**Data extracts**
○ ○ ○ ○ ○ ○ ○

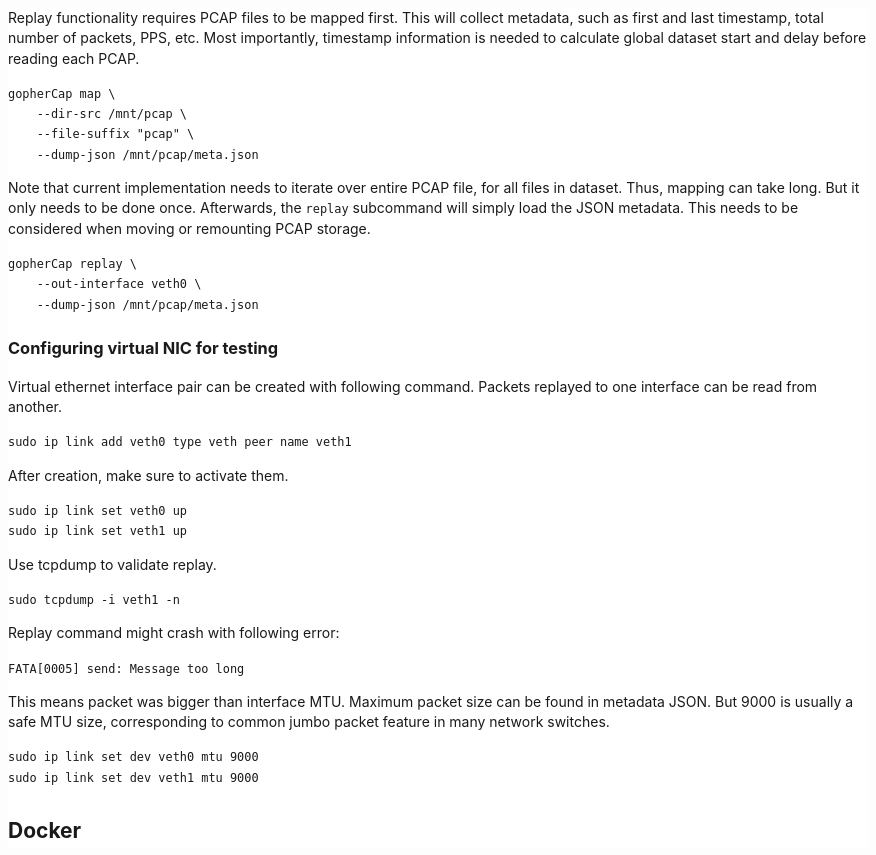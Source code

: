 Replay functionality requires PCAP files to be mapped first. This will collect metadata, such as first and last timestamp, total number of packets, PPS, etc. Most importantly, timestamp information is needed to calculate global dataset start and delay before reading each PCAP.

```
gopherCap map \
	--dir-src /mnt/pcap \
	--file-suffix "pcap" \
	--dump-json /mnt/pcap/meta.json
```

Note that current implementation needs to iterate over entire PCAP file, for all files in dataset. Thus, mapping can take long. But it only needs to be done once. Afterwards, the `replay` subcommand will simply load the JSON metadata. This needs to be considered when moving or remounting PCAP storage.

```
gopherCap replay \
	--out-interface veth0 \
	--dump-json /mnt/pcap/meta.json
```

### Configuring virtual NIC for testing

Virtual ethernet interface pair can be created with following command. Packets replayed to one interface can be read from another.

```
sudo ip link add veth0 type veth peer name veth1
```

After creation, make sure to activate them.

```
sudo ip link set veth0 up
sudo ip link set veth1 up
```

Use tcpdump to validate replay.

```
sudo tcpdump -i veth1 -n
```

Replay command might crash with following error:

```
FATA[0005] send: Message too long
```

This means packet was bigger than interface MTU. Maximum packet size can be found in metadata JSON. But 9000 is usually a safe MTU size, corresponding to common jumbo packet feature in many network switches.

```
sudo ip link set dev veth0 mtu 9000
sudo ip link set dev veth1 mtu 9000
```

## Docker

○ ○ ○ ○ ○ ○ ○

**Exercise**
In the material above, repeat each entry exactly and omit every picture.

**Your solution**
Source code

: Replay functionality requires PCAP files to be mapped first. This will collect metadata, such as first and last timestamp, total number of packets, PPS, etc. Most importantly, timestamp information is needed to calculate global dataset start and delay before reading each PCAP.

```
gopherCap map \
	--dir-src /mnt/pcap \
	--file-suffix "pcap" \
	--dump-json /mnt/pcap/meta.json
```

Note that current implementation needs to iterate over entire PCAP file, for all files in dataset. Thus, mapping can take long. But it only needs to be done once. Afterwards, the `replay` subcommand will simply load the JSON metadata. This needs to be considered when moving or remounting PCAP storage.

```
gopherCap replay \
	--out-interface veth0 \
	--dump-json /mnt/pcap/meta.json
```

### Configuring virtual NIC for testing

Virtual ethernet interface pair can be created with following command. Packets replayed to one interface can be read from another.

```
sudo ip link add veth0 type veth peer name veth1
```

After creation, make sure to activate them.

```
sudo ip link set veth0 up
sudo ip link set veth1 up
```

Use tcpdump to validate replay.

```
sudo tcpdump -i veth1 -n
```

Replay command might crash with following error:

```
FATA[0005] send: Message too long
```

This means packet was bigger than interface MTU. Maximum packet size can be found in metadata JSON. But 9000 is usually a safe MTU size, corresponding to common jumbo packet feature in many network switches.

```
sudo ip link set dev veth0 mtu 9000
sudo ip link set dev veth1 mtu 9000
```

## Docker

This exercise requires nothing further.